When Martha and the Doctor first arrive, they encounter creatures without mouths, which I could only envisage as creatures from Monsters Inc (now who’s being a child?). They at first look menacing, but then I suppose if you don’t have a mouth, it would be as frustrating, or creepy as if you wore only a mask - no facial expression.
The Badger faced pirates (not bandits are caught up in some kind of space fugg that stops them advancing onboard the ship, unlike three who manage to land before the scrambled egg stuff blocks the rest of the fleet. They can’t attack the ship, unlike the first three, so don’t reap the rewards of finger foods, unlike Archibald, who learns that cheese and pineapple on sticks is the best thing he’s ever tasted.
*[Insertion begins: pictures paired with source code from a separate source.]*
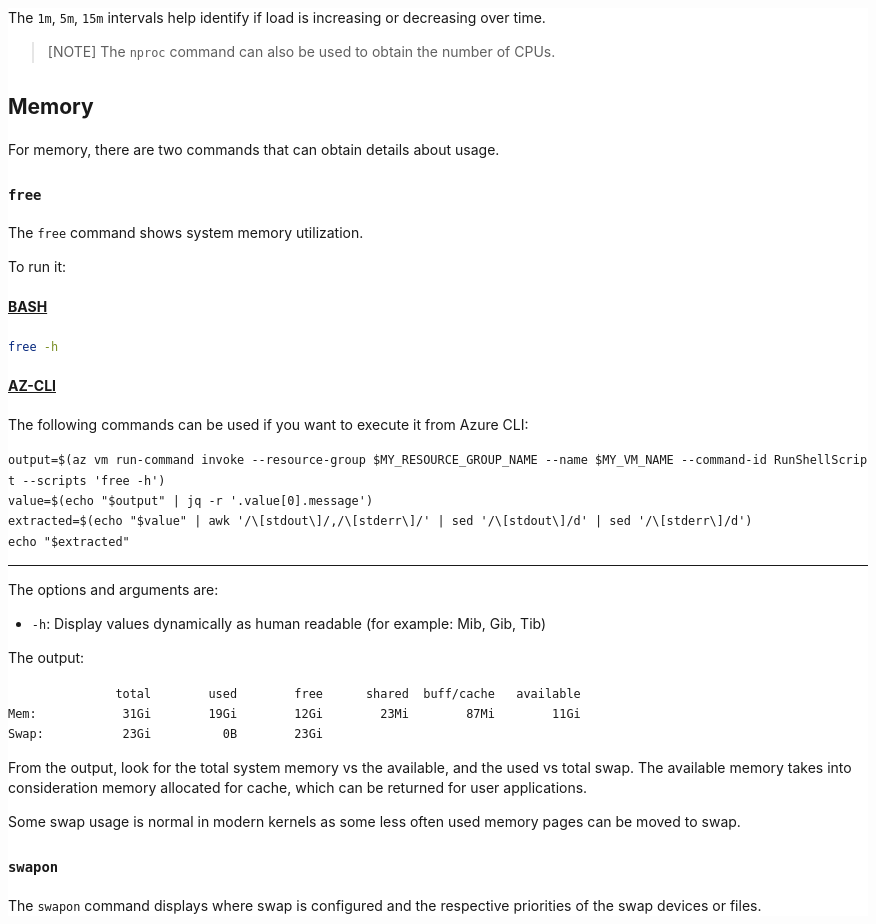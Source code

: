 The `1m`, `5m`, `15m` intervals help identify if load is increasing or decreasing over time.

> [NOTE]
> The `nproc` command can also be used to obtain the number of CPUs.

## Memory

For memory, there are two commands that can obtain details about usage.

### `free`

The `free` command shows system memory utilization.

To run it:

#### [BASH](#tab/freebash)

```bash
free -h
```

#### [AZ-CLI](#tab/freecli)

The following commands can be used if you want to execute it from Azure CLI:

```azurecli-interactive
output=$(az vm run-command invoke --resource-group $MY_RESOURCE_GROUP_NAME --name $MY_VM_NAME --command-id RunShellScript --scripts 'free -h')
value=$(echo "$output" | jq -r '.value[0].message')
extracted=$(echo "$value" | awk '/\[stdout\]/,/\[stderr\]/' | sed '/\[stdout\]/d' | sed '/\[stderr\]/d')
echo "$extracted"
```

---

The options and arguments are:

* `-h`: Display values dynamically as human readable (for example: Mib, Gib, Tib)

The output:

```output
               total        used        free      shared  buff/cache   available
Mem:            31Gi        19Gi        12Gi        23Mi        87Mi        11Gi
Swap:           23Gi          0B        23Gi
```

From the output, look for the total system memory vs the available, and the used vs total swap. The available memory takes into consideration memory allocated for cache, which can be returned for user applications.

Some swap usage is normal in modern kernels as some less often used memory pages can be moved to swap.

### `swapon`

The `swapon` command displays where swap is configured and the respective priorities of the swap devices or files.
However, when his comrades locate him, it’s a different story, they become menacing and shoot at the prisoners they’ve now collected. And this is where the story bends – people don’t die. It’s as if the ship is protecting them, resetting the game play, restocking plates of food, sending people back to the start, but it only happens when you take your eye off the game.
Of course, when poor Martha is stabbed by Archie, and promptly dies, she doesn’t come back to the ballroom like the 8 legged creatures. In fact, she doesn’t come back at all, and Archie feels terrible.
The Doctor is hell bent on finding out what happened to her, is overjoyed when he does, and sets about trying to fathom why things happen the way they do onboard the ship, and more to the point, where the crew are, who leave the prisoners, I mean, guests, to their own devices.
Although I have reservations with the story, it is still quite entertaining. There are plenty of characters to keep you amused, and many to root for, even those you wouldn’t have considered rooting for in the first instance. Of course, the ending is a little lame, but then, it depends on how you like your endings. I found it too clean, to easily wound up, too much like ‘…and they all lived happily ever after.’
I’ve heard great things about Simon Guerrier, so I’m hoping the next novel of his I read, will keep me entertained till the end, instead of searching for a teleport out of the good ship Brilliant!